## DIRECTIONS
Your answer must be an exact copy of the data below, minus any pictures.

## DATA FOR REVIEW
* * *
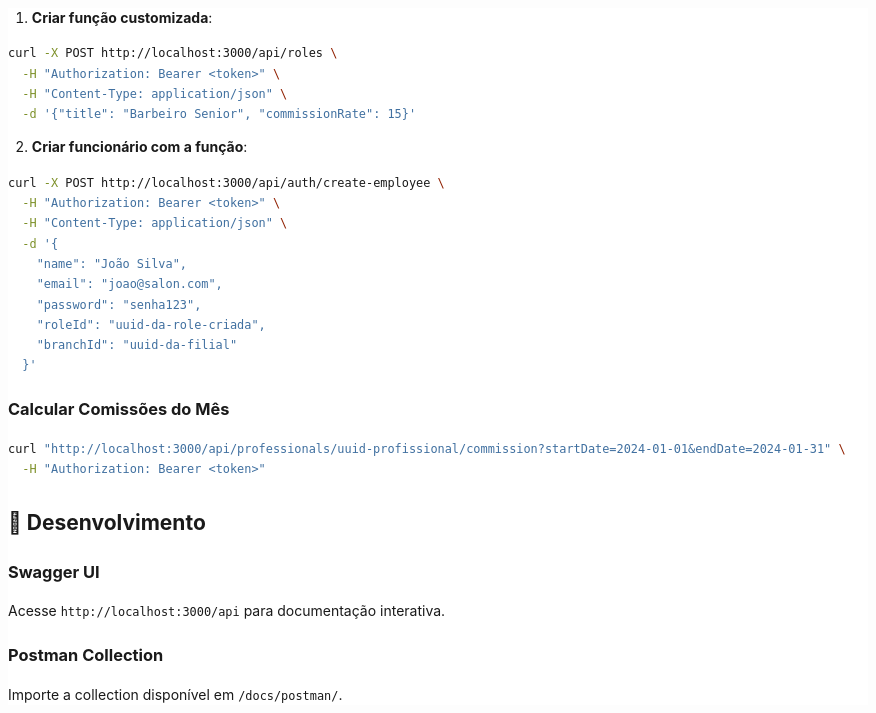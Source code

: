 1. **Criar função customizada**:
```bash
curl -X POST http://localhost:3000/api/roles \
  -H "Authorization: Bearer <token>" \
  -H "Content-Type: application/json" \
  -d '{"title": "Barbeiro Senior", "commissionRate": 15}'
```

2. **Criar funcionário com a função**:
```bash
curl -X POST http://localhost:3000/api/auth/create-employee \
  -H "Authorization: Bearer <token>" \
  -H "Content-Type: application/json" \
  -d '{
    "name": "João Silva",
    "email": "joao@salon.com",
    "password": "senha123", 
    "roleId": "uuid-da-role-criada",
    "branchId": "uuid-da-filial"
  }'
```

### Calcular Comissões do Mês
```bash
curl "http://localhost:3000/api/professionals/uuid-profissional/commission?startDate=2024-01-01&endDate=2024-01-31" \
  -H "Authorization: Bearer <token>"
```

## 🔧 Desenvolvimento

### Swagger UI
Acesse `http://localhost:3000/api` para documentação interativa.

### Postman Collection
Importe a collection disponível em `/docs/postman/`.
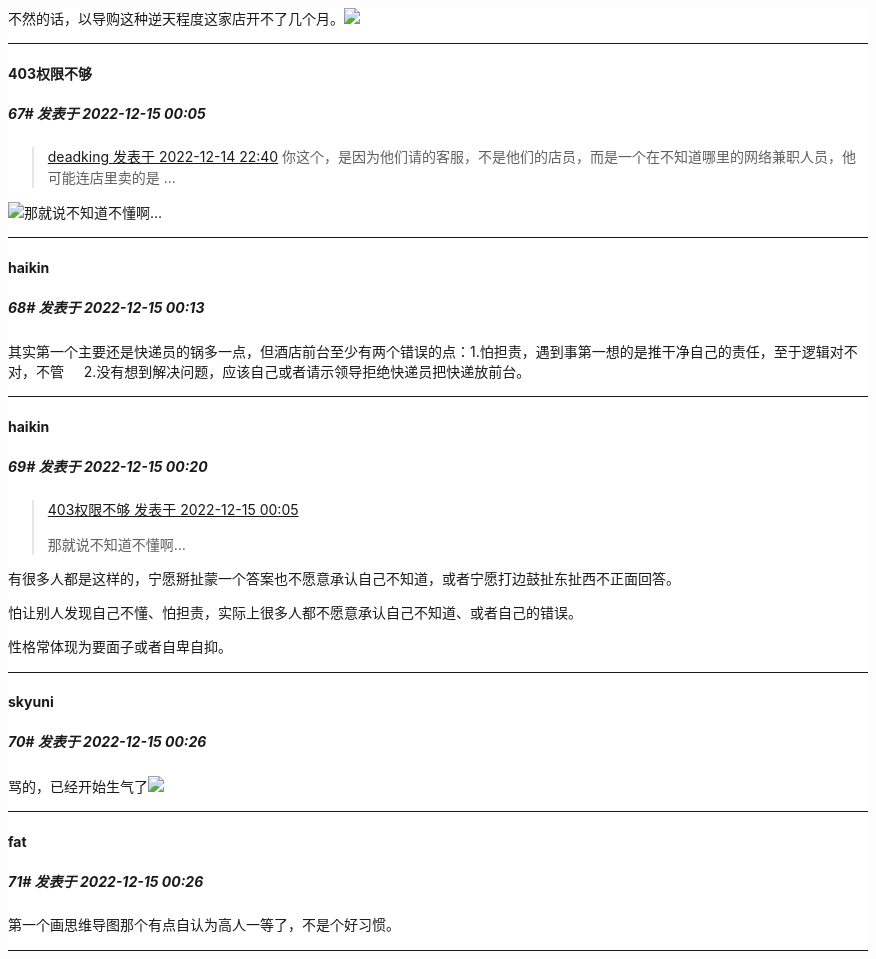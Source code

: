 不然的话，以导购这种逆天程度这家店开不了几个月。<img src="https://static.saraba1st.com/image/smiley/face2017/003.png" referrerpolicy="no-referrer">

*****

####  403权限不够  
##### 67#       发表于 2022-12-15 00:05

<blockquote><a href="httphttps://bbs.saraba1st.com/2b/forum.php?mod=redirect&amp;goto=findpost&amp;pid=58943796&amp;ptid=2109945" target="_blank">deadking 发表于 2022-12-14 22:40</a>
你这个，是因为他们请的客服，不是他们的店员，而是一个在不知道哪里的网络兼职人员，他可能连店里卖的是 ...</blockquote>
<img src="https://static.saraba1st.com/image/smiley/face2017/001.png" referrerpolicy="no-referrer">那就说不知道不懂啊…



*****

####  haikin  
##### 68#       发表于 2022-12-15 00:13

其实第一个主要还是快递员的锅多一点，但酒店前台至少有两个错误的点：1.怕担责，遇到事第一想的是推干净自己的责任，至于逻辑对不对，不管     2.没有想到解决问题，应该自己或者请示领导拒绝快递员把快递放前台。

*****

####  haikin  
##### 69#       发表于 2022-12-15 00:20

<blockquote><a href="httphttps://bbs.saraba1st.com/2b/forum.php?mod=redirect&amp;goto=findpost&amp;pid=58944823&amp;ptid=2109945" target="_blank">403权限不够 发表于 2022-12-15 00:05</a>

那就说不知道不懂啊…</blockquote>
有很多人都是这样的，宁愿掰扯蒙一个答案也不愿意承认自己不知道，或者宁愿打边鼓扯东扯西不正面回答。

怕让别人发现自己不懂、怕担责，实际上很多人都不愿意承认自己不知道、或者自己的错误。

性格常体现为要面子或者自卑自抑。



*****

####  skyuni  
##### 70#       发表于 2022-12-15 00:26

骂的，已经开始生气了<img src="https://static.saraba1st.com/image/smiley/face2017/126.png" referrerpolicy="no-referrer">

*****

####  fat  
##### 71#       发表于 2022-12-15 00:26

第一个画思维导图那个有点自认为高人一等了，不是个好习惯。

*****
* * *
## COMPLETED TASK
Source code

: 1. **Criar função customizada**:
```bash
curl -X POST http://localhost:3000/api/roles \
  -H "Authorization: Bearer <token>" \
  -H "Content-Type: application/json" \
  -d '{"title": "Barbeiro Senior", "commissionRate": 15}'
```

2. **Criar funcionário com a função**:
```bash
curl -X POST http://localhost:3000/api/auth/create-employee \
  -H "Authorization: Bearer <token>" \
  -H "Content-Type: application/json" \
  -d '{
    "name": "João Silva",
    "email": "joao@salon.com",
    "password": "senha123", 
    "roleId": "uuid-da-role-criada",
    "branchId": "uuid-da-filial"
  }'
```

### Calcular Comissões do Mês
```bash
curl "http://localhost:3000/api/professionals/uuid-profissional/commission?startDate=2024-01-01&endDate=2024-01-31" \
  -H "Authorization: Bearer <token>"
```

## 🔧 Desenvolvimento

### Swagger UI
Acesse `http://localhost:3000/api` para documentação interativa.

### Postman Collection
Importe a collection disponível em `/docs/postman/`.
Source code

: 不然的话，以导购这种逆天程度这家店开不了几个月。<img src="https://static.saraba1st.com/image/smiley/face2017/003.png" referrerpolicy="no-referrer">

*****

####  403权限不够  
##### 67#       发表于 2022-12-15 00:05

<blockquote><a href="httphttps://bbs.saraba1st.com/2b/forum.php?mod=redirect&amp;goto=findpost&amp;pid=58943796&amp;ptid=2109945" target="_blank">deadking 发表于 2022-12-14 22:40</a>
你这个，是因为他们请的客服，不是他们的店员，而是一个在不知道哪里的网络兼职人员，他可能连店里卖的是 ...</blockquote>
<img src="https://static.saraba1st.com/image/smiley/face2017/001.png" referrerpolicy="no-referrer">那就说不知道不懂啊…



*****

####  haikin  
##### 68#       发表于 2022-12-15 00:13

其实第一个主要还是快递员的锅多一点，但酒店前台至少有两个错误的点：1.怕担责，遇到事第一想的是推干净自己的责任，至于逻辑对不对，不管     2.没有想到解决问题，应该自己或者请示领导拒绝快递员把快递放前台。

*****

####  haikin  
##### 69#       发表于 2022-12-15 00:20

<blockquote><a href="httphttps://bbs.saraba1st.com/2b/forum.php?mod=redirect&amp;goto=findpost&amp;pid=58944823&amp;ptid=2109945" target="_blank">403权限不够 发表于 2022-12-15 00:05</a>

那就说不知道不懂啊…</blockquote>
有很多人都是这样的，宁愿掰扯蒙一个答案也不愿意承认自己不知道，或者宁愿打边鼓扯东扯西不正面回答。

怕让别人发现自己不懂、怕担责，实际上很多人都不愿意承认自己不知道、或者自己的错误。

性格常体现为要面子或者自卑自抑。



*****

####  skyuni  
##### 70#       发表于 2022-12-15 00:26

骂的，已经开始生气了<img src="https://static.saraba1st.com/image/smiley/face2017/126.png" referrerpolicy="no-referrer">

*****

####  fat  
##### 71#       发表于 2022-12-15 00:26

第一个画思维导图那个有点自认为高人一等了，不是个好习惯。

*****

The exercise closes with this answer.